Além da fachada, as escadas que davam acesso ao térreo foram destruídas. Para deixar o prédio, a mãe e os cinco filhos precisaram pular do segundo andar. Para isso, contaram com a ajuda de vizinhos. Na queda, uma das crianças acabou se machucando. Depois, a família decidiu pedir ajuda da Embaixada do Brasil para ir até a região Sul de Gaza, onde o conflito é menos intenso.
A Embaixada brasileira, então, mandou um ônibus para resgatar a família e levá-la ao Sul de Gaza, com destino à casa alugada pelo Itamaraty para alocar brasileiros e refugiados que desejam deixar o país em conflito e vir para o Brasil. Durante o trajeto, porém, quando a mãe e os filhos passaram pela cidade de Nuseirat, se depararam com ataques que impediram o veículo de prosseguir.
Segundo Ahmed, ele recebeu uma ligação da Embaixada informando que a viagem havia sido interrompida, pois o caminho não estava seguro. No dia seguinte, outro ônibus foi enviado. Entretanto, como os conflitos continuavam, ainda não foi possível prosseguir. Foi, então, que a família fez o que talvez tenha sido a escolha mais difícil e angustiante, mas que julgou necessária pelo momento: deixar a cidade a pé.

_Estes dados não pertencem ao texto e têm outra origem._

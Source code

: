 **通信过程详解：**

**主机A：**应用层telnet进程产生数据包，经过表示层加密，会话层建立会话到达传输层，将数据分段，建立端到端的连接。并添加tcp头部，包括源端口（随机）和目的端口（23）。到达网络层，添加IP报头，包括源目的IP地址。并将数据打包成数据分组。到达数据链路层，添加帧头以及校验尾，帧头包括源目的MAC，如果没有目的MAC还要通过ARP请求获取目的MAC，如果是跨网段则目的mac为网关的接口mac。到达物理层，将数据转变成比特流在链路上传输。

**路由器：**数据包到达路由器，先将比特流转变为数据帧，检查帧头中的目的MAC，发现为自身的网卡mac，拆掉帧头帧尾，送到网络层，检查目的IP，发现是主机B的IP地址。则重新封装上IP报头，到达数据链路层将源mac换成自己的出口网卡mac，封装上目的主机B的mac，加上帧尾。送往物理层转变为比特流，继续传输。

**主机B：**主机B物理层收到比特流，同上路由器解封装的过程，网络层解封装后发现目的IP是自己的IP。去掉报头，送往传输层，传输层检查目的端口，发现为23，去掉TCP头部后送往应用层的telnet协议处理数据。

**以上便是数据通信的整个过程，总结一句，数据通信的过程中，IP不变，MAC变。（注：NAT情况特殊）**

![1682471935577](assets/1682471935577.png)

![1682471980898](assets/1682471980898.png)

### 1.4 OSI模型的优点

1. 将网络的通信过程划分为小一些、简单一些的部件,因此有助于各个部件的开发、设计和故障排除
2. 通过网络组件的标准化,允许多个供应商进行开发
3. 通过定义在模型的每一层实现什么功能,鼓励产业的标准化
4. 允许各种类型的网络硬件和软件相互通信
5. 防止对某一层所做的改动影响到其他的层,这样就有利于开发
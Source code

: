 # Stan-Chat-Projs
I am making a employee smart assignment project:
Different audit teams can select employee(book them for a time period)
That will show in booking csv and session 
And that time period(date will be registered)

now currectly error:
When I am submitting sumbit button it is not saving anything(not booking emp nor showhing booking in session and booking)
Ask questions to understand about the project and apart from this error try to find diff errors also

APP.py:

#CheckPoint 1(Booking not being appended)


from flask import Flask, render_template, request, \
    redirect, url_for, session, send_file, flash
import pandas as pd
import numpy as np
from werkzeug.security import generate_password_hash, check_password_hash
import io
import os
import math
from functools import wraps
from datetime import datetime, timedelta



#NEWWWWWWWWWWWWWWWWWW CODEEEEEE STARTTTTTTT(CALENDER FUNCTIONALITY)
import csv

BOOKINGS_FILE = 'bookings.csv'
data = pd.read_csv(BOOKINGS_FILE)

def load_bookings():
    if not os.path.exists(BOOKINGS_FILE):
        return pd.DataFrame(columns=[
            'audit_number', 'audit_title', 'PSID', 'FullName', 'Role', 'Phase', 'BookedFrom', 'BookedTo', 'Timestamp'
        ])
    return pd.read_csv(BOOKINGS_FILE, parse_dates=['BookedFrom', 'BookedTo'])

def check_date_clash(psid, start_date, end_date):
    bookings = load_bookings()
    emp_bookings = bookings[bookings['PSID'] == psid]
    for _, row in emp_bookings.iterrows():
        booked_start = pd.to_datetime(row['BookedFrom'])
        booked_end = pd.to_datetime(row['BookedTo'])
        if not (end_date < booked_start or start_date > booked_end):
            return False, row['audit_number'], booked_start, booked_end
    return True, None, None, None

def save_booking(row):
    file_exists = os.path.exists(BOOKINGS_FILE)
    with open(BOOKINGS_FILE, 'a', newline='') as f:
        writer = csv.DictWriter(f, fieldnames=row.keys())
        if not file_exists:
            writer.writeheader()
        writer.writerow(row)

"Para sair, eles falaram: 'não carrega nada. Se for carregar, que seja pouca coisa'. Ela pegou uma mochila, colocou fraldas, algumas roupas dos pequenos e leite. Não conseguiu carregar mais nada. Deixou todo o resto para trás", relata o pai.
Além de não poder carregar os próprios pertences, foi recomendado à família que, durante o trajeto a pé, apenas olhasse para o chão. Olhar para os lados e até mesmo para frente podia representar risco à mãe e seus filhos. "As crianças ajudavam a cuidar umas das outras, mas choravam muito. Para elas, andar mais que duas horas é muito difícil", observa Ahmed.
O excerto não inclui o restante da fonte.